The truth was, Clowney knew for sure that the Houston Texans would take him with the No. 1 overall pick only three minutes before their clock expired -- when they called him to tell him so. Then the tears fell from Clowney's eyes as he realized a scenario he'd predicted years before.
"I'm feeling overwhelmed," Clowney said Thursday night in New York City. "I'm feeling great right now. It's just a blessing, man. I appreciate it. I'm just glad to be a part of the Houston Texans."
The Buffalo Bills moved up five spots to pick receiver Sammy Watkins at No. 4, sending the ninth overall selection and their 2015 first-round pick to the Cleveland Browns in order to nab the former Clemson star. Cleveland also received Buffalo's fourth-round pick in 2015.
It was one of three trades involving the Browns, who also moved up four spots to No. 22 to use their second first-round pick on Johnny Manziel, the polarizing 2012 Heisman winner.
The Texans made Clowney the first defensive player selected first overall since they took defensive end Mario Williams in 2006.
The similarities don't stop there. Clowney will wear No. 90, the number Williams wore before leaving the Texans for Buffalo in free agency after the 2011 season.
"I think I have a lot to prove to people," Clowney said. "That's what I'm looking forward to, proving a lot of people wrong. I'm just ready to get down and get going with the Houston Texans."

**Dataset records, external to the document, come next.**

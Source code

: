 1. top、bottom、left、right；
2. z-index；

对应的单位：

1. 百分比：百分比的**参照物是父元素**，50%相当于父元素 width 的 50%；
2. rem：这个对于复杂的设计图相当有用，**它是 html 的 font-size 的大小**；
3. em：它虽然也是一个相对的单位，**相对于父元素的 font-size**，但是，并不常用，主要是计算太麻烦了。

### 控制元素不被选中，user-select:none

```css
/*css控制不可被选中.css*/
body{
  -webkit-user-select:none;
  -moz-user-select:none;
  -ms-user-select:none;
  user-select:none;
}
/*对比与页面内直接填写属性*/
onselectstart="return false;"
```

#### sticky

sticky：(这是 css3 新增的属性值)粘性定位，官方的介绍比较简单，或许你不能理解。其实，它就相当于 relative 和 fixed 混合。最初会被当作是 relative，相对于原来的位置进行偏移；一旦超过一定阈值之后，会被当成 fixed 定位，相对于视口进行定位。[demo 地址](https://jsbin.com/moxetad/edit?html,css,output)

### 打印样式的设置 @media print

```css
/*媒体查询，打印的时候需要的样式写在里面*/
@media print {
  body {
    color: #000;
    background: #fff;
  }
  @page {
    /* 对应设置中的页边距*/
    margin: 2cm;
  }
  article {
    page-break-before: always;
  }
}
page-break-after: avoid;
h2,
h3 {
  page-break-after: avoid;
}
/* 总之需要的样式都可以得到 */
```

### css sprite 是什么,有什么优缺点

Clowney joins a team that finished 2013 on a 14-game losing streak, has a new coach and still has uncertainty at quarterback. Coach Bill O'Brien said the team will take a quarterback at some point in the draft.
But while three quarterbacks were selected in Thursday's opening round, Houston didn't trade back into the round to get one.
The Texans considered trading the top pick, and remained open to the prospect throughout the process. But their asking price was steep.
"At the end of the day, that never materialized," general manager Rick Smith said. "We always felt very confident in the selection. And so we were very bullish in what we were asking for because we felt so good about the pick."
Although Houston thought an offer might come while it was on the clock, none did, making its decision clear.
The Texans are listening to offers and remain open to moving the first pick in Friday's second round, a team official told ESPN NFL Insider Adam Schefter.
Though some questioned Clowney's work ethic, the Texans never did. They didn't see any problems on film and took as confirmation the word of strength coach Craig Fitzgerald, who worked with the star pass-rusher at South Carolina.